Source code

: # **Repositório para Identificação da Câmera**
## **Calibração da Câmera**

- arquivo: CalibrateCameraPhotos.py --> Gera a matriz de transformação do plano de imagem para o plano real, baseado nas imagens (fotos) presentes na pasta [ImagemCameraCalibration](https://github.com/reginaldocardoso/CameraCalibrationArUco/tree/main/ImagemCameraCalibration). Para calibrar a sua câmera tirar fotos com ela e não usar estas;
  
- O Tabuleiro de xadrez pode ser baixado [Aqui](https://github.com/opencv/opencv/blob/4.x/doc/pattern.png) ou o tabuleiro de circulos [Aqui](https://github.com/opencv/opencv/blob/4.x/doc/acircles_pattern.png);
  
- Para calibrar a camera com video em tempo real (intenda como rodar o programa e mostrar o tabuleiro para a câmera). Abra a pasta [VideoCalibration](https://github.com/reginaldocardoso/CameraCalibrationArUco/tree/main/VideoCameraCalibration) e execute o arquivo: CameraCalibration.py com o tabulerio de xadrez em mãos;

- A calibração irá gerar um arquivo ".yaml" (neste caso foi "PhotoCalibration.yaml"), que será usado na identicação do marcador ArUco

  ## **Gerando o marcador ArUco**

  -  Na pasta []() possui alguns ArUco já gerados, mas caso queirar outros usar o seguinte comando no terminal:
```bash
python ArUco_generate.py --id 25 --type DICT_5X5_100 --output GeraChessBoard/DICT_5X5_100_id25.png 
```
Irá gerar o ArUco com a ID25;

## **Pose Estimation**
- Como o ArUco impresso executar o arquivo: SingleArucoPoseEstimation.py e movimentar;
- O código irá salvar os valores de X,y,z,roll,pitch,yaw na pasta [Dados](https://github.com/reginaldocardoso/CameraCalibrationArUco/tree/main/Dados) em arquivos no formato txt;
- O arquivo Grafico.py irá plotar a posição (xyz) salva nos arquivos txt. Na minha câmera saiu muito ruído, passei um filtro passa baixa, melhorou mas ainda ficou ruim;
* * *
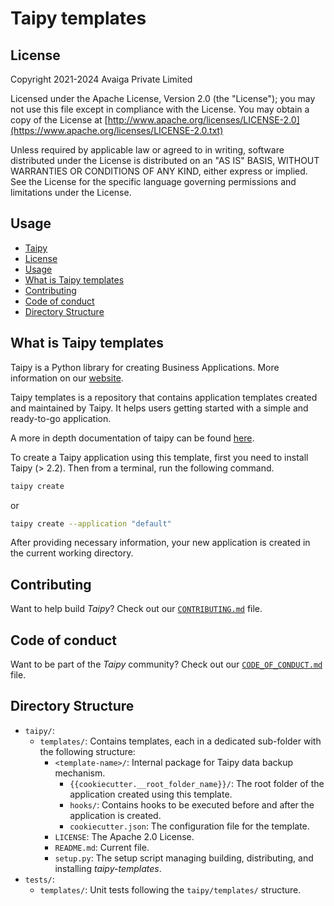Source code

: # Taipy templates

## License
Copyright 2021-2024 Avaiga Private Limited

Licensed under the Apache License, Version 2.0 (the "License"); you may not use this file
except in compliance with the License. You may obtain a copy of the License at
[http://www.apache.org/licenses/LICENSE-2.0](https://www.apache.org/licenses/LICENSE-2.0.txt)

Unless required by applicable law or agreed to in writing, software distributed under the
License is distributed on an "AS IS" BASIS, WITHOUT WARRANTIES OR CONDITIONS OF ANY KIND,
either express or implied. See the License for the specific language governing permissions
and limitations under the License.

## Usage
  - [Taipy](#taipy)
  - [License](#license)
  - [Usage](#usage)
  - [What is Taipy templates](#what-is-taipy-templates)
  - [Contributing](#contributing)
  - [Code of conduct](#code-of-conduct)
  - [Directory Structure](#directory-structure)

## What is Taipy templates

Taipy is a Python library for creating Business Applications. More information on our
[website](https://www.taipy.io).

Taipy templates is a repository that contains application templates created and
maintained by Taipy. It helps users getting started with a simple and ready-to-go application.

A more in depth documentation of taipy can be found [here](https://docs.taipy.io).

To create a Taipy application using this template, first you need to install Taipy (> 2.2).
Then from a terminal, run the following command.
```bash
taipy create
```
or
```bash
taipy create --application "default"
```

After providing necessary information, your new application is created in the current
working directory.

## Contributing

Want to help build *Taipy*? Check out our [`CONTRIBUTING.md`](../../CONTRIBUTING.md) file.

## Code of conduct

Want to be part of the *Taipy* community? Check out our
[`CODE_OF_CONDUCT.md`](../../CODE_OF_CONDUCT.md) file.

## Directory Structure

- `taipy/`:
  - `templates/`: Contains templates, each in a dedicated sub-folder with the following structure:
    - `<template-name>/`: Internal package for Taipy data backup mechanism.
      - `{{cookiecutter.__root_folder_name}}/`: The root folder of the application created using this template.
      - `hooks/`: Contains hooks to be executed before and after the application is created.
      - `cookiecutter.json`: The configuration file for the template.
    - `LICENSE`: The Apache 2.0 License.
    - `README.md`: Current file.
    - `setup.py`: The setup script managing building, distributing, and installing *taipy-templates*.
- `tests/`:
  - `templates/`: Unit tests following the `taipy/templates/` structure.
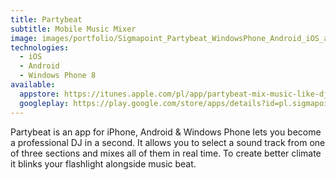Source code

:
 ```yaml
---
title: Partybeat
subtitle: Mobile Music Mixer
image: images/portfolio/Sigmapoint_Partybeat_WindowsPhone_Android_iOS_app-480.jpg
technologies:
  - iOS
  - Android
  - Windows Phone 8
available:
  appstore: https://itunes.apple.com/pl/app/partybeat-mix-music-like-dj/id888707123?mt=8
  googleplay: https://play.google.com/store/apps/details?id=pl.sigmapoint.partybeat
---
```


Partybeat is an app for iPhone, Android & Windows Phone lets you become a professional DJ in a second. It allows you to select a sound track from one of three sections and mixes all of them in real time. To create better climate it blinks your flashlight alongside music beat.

- How to complete this task: The expected output is exactly the lines of the listing above between the line holding "- Como o ArUco" and the line holding "- O arquivo", inclusive.

- Expected answer:
- Como o ArUco impresso executar o arquivo: SingleArucoPoseEstimation.py e movimentar;
- O código irá salvar os valores de X,y,z,roll,pitch,yaw na pasta [Dados](https://github.com/reginaldocardoso/CameraCalibrationArUco/tree/main/Dados) em arquivos no formato txt;
- O arquivo Grafico.py irá plotar a posição (xyz) salva nos arquivos txt. Na minha câmera saiu muito ruído, passei um filtro passa baixa, melhorou mas ainda ficou ruim;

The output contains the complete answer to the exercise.